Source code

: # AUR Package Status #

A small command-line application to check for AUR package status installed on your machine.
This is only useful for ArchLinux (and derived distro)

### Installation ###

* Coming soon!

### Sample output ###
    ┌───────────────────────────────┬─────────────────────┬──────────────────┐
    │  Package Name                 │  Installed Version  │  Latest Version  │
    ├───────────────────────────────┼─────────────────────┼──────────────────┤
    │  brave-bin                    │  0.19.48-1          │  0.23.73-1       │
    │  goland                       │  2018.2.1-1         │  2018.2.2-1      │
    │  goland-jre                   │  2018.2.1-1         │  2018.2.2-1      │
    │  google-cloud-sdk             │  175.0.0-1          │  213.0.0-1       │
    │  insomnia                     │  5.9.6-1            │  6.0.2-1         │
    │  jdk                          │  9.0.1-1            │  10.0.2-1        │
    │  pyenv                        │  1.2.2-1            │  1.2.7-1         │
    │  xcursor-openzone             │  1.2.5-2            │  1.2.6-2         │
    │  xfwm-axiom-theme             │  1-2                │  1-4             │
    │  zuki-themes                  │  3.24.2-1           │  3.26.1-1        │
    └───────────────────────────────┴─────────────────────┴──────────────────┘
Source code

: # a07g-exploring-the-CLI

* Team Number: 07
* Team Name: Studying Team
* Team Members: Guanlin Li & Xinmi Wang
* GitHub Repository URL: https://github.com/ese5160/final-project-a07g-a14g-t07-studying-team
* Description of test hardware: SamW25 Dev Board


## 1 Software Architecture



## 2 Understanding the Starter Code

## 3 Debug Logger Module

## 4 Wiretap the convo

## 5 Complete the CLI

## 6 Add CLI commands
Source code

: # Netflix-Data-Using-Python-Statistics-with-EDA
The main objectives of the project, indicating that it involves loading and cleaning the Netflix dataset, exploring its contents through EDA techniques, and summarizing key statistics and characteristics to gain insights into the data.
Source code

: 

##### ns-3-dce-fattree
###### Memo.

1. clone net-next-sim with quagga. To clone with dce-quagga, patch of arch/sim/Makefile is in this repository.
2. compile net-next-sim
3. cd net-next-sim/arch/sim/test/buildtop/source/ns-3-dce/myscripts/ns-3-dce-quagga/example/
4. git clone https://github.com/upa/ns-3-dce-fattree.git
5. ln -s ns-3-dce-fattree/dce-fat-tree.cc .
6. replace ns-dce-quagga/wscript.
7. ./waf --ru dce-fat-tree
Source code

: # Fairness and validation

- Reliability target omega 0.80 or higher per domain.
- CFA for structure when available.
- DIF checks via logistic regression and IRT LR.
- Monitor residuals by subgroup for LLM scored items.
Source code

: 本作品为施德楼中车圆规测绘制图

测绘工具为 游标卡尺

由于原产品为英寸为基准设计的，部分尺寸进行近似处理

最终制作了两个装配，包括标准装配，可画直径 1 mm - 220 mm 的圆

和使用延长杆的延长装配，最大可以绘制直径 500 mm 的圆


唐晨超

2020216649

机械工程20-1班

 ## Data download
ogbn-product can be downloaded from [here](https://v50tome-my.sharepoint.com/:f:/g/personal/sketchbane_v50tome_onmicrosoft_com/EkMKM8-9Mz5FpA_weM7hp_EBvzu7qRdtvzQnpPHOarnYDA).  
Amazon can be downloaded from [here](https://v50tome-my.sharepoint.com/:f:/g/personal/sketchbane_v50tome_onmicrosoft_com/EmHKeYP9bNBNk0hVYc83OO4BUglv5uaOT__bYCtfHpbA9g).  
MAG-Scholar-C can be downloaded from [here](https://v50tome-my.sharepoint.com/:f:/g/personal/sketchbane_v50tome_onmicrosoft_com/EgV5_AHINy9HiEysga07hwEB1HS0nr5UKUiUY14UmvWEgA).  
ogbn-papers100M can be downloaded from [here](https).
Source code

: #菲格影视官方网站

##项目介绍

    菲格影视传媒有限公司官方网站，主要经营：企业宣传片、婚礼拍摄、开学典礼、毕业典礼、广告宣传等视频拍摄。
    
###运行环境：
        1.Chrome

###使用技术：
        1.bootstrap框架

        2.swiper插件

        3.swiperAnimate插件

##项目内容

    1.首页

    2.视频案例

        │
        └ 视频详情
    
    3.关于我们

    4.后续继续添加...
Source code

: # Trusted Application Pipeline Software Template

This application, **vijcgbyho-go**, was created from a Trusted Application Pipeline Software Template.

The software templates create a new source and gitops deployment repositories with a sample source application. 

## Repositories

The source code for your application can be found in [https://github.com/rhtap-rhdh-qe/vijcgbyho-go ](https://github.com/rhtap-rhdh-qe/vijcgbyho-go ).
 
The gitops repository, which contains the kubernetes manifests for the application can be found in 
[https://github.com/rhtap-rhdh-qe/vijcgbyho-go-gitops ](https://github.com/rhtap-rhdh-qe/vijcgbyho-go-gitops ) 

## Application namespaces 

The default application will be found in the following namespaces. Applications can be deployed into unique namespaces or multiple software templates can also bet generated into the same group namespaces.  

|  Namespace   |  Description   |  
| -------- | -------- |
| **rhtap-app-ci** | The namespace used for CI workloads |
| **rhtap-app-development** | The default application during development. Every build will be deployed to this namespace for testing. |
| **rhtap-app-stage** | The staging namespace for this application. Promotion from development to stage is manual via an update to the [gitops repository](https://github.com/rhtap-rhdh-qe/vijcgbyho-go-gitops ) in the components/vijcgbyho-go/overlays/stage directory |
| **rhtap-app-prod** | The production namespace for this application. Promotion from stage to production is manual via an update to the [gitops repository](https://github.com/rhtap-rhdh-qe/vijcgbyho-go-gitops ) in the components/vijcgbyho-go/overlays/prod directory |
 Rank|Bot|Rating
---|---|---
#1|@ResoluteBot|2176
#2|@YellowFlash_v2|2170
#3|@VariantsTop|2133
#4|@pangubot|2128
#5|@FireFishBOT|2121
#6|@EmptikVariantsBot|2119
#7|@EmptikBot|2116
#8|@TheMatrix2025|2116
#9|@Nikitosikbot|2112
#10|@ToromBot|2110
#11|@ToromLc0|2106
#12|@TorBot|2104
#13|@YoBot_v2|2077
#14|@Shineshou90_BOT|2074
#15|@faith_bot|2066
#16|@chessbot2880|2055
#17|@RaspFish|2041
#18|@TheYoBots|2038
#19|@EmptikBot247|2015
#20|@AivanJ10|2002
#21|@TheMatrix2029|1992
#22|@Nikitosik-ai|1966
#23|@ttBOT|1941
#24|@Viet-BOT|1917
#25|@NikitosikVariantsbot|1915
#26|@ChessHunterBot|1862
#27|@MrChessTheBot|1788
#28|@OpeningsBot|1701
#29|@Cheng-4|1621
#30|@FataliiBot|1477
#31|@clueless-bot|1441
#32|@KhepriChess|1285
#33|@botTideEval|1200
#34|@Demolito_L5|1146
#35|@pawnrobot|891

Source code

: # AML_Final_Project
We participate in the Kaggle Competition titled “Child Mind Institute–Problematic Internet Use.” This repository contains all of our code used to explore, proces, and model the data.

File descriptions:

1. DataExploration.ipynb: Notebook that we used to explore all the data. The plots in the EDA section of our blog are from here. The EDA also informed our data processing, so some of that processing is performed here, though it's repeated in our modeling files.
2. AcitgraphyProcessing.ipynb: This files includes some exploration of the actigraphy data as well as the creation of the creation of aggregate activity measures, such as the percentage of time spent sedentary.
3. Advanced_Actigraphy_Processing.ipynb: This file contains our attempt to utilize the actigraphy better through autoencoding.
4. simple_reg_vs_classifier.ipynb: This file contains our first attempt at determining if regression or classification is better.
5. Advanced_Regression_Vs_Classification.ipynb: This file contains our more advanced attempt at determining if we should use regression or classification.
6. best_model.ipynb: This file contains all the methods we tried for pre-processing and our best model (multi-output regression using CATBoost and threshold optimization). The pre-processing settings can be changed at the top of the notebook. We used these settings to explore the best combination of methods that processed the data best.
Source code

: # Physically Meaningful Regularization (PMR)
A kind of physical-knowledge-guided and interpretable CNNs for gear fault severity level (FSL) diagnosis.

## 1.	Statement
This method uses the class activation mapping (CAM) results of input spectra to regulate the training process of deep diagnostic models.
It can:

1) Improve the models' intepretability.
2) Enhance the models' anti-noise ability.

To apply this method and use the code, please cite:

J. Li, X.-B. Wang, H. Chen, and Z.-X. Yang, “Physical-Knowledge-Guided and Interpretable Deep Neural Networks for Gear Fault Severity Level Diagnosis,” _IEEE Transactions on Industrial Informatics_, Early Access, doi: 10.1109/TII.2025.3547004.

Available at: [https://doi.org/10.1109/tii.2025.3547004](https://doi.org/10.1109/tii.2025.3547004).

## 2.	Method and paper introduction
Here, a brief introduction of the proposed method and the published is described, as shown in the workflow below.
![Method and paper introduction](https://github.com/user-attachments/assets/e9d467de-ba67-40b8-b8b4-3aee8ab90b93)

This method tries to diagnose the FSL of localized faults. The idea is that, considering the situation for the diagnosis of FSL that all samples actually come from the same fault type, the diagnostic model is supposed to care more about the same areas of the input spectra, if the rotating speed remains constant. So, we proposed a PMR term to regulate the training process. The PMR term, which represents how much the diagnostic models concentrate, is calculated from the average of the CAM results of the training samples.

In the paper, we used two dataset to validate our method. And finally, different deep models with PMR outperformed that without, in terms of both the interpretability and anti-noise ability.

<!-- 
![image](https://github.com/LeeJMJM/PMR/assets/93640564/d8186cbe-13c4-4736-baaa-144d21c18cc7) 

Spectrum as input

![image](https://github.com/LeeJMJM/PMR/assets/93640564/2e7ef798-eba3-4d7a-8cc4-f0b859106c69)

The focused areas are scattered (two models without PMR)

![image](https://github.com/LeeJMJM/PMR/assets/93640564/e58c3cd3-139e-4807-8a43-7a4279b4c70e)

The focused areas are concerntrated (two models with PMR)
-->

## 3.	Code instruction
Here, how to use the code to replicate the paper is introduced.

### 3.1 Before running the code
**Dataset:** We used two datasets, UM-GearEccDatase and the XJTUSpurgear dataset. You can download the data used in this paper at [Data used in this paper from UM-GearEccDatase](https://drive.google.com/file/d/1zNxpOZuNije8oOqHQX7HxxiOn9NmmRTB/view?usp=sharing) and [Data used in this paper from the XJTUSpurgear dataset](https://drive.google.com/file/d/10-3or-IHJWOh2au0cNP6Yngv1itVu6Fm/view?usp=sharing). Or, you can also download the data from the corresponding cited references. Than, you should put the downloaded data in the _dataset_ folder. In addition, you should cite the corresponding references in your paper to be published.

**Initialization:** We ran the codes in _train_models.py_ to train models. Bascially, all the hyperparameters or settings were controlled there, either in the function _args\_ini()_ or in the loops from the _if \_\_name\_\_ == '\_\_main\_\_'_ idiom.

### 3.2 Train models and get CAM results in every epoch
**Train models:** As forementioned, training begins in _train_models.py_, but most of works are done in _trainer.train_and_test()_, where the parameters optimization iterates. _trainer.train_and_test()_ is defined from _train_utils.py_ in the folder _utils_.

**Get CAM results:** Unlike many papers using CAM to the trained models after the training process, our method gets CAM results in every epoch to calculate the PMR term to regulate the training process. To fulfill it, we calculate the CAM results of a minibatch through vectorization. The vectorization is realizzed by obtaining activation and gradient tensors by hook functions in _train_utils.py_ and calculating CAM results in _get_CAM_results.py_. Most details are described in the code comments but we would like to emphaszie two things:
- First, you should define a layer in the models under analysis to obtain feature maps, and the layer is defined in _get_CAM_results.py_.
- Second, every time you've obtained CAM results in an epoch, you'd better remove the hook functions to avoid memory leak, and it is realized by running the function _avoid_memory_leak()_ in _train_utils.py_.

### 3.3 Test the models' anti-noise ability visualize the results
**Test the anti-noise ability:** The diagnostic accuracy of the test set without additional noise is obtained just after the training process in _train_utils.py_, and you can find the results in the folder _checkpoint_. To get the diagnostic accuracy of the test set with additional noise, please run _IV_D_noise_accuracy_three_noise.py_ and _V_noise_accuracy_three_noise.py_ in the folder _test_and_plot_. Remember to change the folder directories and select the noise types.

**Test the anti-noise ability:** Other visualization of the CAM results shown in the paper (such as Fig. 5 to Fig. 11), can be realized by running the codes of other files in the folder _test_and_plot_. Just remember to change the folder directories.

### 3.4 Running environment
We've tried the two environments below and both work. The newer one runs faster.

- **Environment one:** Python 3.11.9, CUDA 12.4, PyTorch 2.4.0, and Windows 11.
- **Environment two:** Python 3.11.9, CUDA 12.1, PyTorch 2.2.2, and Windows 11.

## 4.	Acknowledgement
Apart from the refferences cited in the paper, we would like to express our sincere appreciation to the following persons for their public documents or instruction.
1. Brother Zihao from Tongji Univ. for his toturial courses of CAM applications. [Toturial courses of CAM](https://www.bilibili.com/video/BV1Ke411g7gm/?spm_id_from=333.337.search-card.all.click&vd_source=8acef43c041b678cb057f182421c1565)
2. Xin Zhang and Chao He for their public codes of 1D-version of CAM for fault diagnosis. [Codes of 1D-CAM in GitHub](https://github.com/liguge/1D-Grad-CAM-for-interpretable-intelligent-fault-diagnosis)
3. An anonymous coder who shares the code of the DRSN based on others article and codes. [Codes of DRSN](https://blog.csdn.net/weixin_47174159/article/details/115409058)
· · · · · · ·
Identify every line above that includes the word "spectra", and show those lines.

This method uses the class activation mapping (CAM) results of input spectra to regulate the training process of deep diagnostic models.
This method tries to diagnose the FSL of localized faults. The idea is that, considering the situation for the diagnosis of FSL that all samples actually come from the same fault type, the diagnostic model is supposed to care more about the same areas of the input spectra, if the rotating speed remains constant. So, we proposed a PMR term to regulate the training process. The PMR term, which represents how much the diagnostic models concentrate, is calculated from the average of the CAM results of the training samples.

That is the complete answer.